What is the Foreign NGO Law, and why did the P.R.C. create it?
The “Law of the People’s Republic of China on Administration of Activities of Overseas Nongovernmental Organizations in the Mainland of China” was adopted by the National People’s Congress Standing Committee on April 28, 2016. It came into effect January 1, 2017.
The Chinese Communist Party (C.C.P.) has publicly stressed the need to regulate foreign NGOs in key Party meetings since October 2013. Party and State Council discussions of the law make it clear that the the People’s Republic of China (P.R.C.) government views foreign NGOs as a security issue first and a civil society issue second. The law is overtly linked to a slate of security-related laws introduced between 2014 and 2016, including the Counter-terrorism Law, National Security Law, and Cybersecurity Law.

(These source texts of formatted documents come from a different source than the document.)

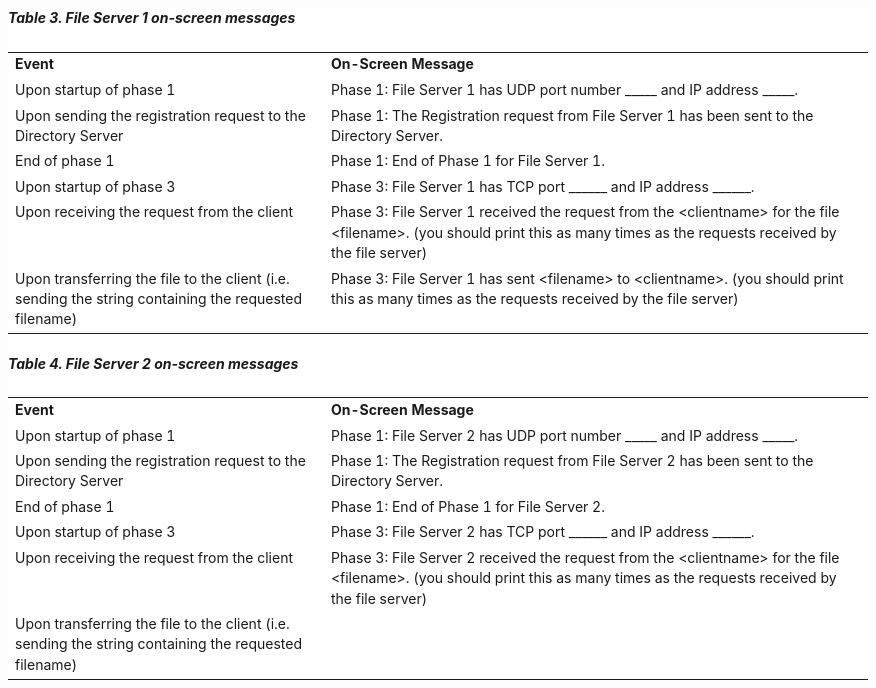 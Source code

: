 ##### Table 3. File Server 1 on-screen messages
<table>
	<tr>
		<td><b>Event</b></td><td><b>On-Screen Message</b></td>
	</tr>
	<tr>
		<td>Upon startup of phase 1</td><td>Phase 1: File Server 1 has UDP port number _____ and IP address _____.</td>
	</tr>
	<tr>
		<td>Upon sending the registration request to the Directory Server</td>
		<td>Phase 1: The Registration request from File Server 1 has been sent to the Directory Server.</td>
	</tr>
	<tr>
		<td>End of phase 1</td><td>Phase 1: End of Phase 1 for File Server 1.</td>
	</tr>
	<tr>
		<td>Upon startup of phase 3</td><td>Phase 3: File Server 1 has TCP port ______ and IP address ______.</td>
	</tr>
	<tr>
		<td>Upon receiving the request from the client</td>
		<td>Phase 3: File Server 1 received the request from the &lt;clientname&gt; for the file &lt;filename&gt;. (you should print this as many times as the requests received by the file server)</td>
	</tr>
	<tr>
		<td>Upon transferring the file to the client (i.e. sending the string containing the requested filename)</td>
		<td>Phase 3: File Server 1 has sent &lt;filename&gt; to &lt;clientname&gt;. (you should print this as many times as the requests received by the file server)</td>
	</tr>
</table>

##### Table 4. File Server 2 on-screen messages
<table>
	<tr>
		<td><b>Event</b></td><td><b>On-Screen Message</b></td>
	</tr>
	<tr>
		<td>Upon startup of phase 1</td><td>Phase 1: File Server 2 has UDP port number _____ and IP address _____.</td>
	</tr>
	<tr>
		<td>Upon sending the registration request to the Directory Server</td>
		<td>Phase 1: The Registration request from File Server 2 has been sent to the Directory Server.</td>
	</tr>
	<tr>
		<td>End of phase 1</td><td>Phase 1: End of Phase 1 for File Server 2.</td>
	</tr>
	<tr>
		<td>Upon startup of phase 3</td><td>Phase 3: File Server 2 has TCP port ______ and IP address ______.</td>
	</tr>
	<tr>
		<td>Upon receiving the request from the client</td>
		<td>Phase 3: File Server 2 received the request from the &lt;clientname&gt; for the file &lt;filename&gt;. (you should print this as many times as the requests received by the file server)</td>
	</tr>
	<tr>
		<td>Upon transferring the file to the client (i.e. sending the string containing the requested filename)</td>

This view of foreign NGOs as a potential security threat is further underscored by the advent of the Charity Law in 2016, which deals with domestic Chinese NGOs and explicitly bifurcates the legal mechanisms to regulate local and international organizations.
The Foreign NGO Law also parallels increasing government regulations in other areas of public life, at least in part because the P.R.C.’s legal and regulatory systems are still catching up with the growing complexity of a country and society that has definitively shed the socioeconomic straitjacket of the Mao era. Foreign NGO operations in China were previously not well-regulated—and possibly were not even known to the government—so the law is also an attempt to survey and better control the “Wild West” of foreign NGO work that had developed in the mainland over the last few decades.
What does the law do?
The Foreign NGO Law mandates that foreign NGOs must register with the Ministry of Public Security (MPS) or its provincial-level equivalents before establishing an office within mainland China. If a foreign NGO wishes to carry out a “temporary activity” rather than open an office in China, it must file this information with the MPS. In both cases, foreign NGOs coordinate with a domestic Chinese organization in addition to the MPS. The time needed to complete registration or file for a temporary activity varies greatly.
Foreign NGOs are permitted to work in economics, education, science, culture, health, sports, environmental protection, poverty, and disaster relief but “must not endanger China’s national unity, security, or ethnic unity; and must not harm China’s national interests, societal public interest”, or engage in or fund for-profit, political, or religious activities (Articles 3, 5). Foreign NGOs must be legally established overseas, have been active for at least two years, and be able to independently bear civil liability (Article 10).
How does this differ from previous regulation of foreign NGOs?
Previously, foreign NGOs were overseen by the Ministry of Civil Affairs under the 2004 “Regulations for the Management of Foundations.” An earlier 1989 law regulated chambers of commerce under the Ministry of Foreign Economic Relations and Trade. While the 2004 law also required foreign NGOs to partner with domestic organizations, in practice most foreign NGOs were unable or unwilling to comply with the regulations. Most operated in a legal grey area with many registering as commercial entities. In 2015, only 29 foreign NGOs had registered representative offices with the Ministry of Civil Affairs.
Whom does the law affect?
Some reports suggest that more than 7,000 foreign NGOs will be affected, though the total number of foreign NGOs in China remains unclear. As of September 30, 2017, fewer than 250 foreign NGOs had registered to open representative offices in China, and fewer than 150 had begun a temporary activity. NGOs from Taiwan, Hong Kong, and Macau are also considered “foreign” under the law.
What is a . . .
Foreign NGO: “. . . foundations, social groups, think tanks and other non-profit, non-governmental social organizations legally established overseas” (Article 2). Notably, foreign groups such as schools, hospitals, and academic organizations carrying out exchanges or cooperation with their Chinese counterparts are outside the scope of the law (Article 53).
Representative Office: A foreign NGO’s permanent physical office in China, as approved and registered by the MPS. To register a representative office, a foreign NGO must find and pair with a Professional Supervisory Unit that will support its application, which is then submitted to the MPS. Foreign NGOs that maintain a sustained presence in China but do not register a representative office are in violation of the law.
Professional Supervisory Unit: One of the government or government-affiliated organizations the MPS has approved to act as an official sponsor for a foreign NGO with a representative office (i.e. a sustained presence) in mainland China. The MPS maintains a growing list of approved PSUs.
Temporary Activity: If a foreign NGO has not registered an established representative office but seeks to work on a temporary basis in—or give grants to organizations in—China, the law requires that the NGO file for a temporary activity with the MPS. However, the MPS as yet has not given a formal definition of what type of activity constitutes a “temporary activity.” The new law indicates a maximum duration of one year but also suggests that groups may file for extensions (e.g. for emergencies like disaster relief). It is unclear if short meetings need to be registered.
Chinese Partner Unit: “State organs, mass organizations, public institutions, or social organizations” (Article 16) that foreign NGOs must pair with in order to conduct temporary activities. There is no list or official guidance on approved CPUs.